=== Your instructions ===
Each line that includes the word "textrm" should be copied from the records.

+++++

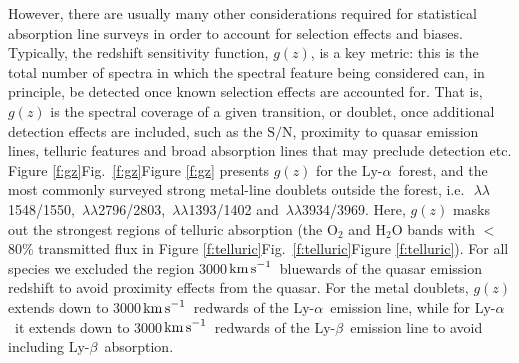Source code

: \documentclass[fleqn,usenatbib,usedcolumn]{mnras}
\newcommand{\Fref}[1]{\ifhmode \ifnum\spacefactor=1001 Figure \ref{#1}\else Fig.\ \ref{#1}\fi \else Figure \ref{#1}\fi}
\newcommand{\kms}{\ensuremath{\textrm{km\,s}^{-1}}}
\newcommand{\SN}{\ensuremath{\textrm{S/N}}}
\newcommand{\lya}{\ensuremath{\textrm{Ly-}\alpha}}
\newcommand{\lyb}{\ensuremath{\textrm{Ly-}\beta}}
\begin{document}
However, there are usually many other considerations required for statistical absorption line surveys in order to account for selection effects and biases. Typically, the redshift sensitivity function, $g(z)$, is a key metric: this is the total number of spectra in which the spectral feature being considered can, in principle, be detected once known selection effects are accounted for. That is, $g(z)$ is the spectral coverage of a given transition, or doublet, once additional detection effects are included, such as the \SN, proximity to quasar emission lines, telluric features and broad absorption lines that may preclude detection etc. \Fref{f:gz} presents $g(z)$ for the \lya\ forest, and the most commonly surveyed strong metal-line doublets outside the forest, i.e.\ \,$\lambda\lambda$1548/1550, \,$\lambda\lambda$2796/2803, \,$\lambda\lambda$1393/1402 and \,$\lambda\lambda$3934/3969. Here, $g(z)$ masks out the strongest regions of telluric absorption (the O$_2$ and H$_2$O bands with $<$80\% transmitted flux in \Fref{f:telluric}). For all species we excluded the region 3000\,\kms\ bluewards of the quasar emission redshift to avoid proximity effects from the quasar. For the metal doublets, $g(z)$ extends down to 3000\,\kms\ redwards of the \lya\ emission line, while for \lya\ it extends down to 3000\,\kms\ redwards of the \lyb\ emission line to avoid including \lyb\ absorption.
\end{document}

+++++

=== Exercise solution ===
\newcommand{\kms}{\ensuremath{\textrm{km\,s}^{-1}}}
\newcommand{\SN}{\ensuremath{\textrm{S/N}}}
\newcommand{\lya}{\ensuremath{\textrm{Ly-}\alpha}}
\newcommand{\lyb}{\ensuremath{\textrm{Ly-}\beta}}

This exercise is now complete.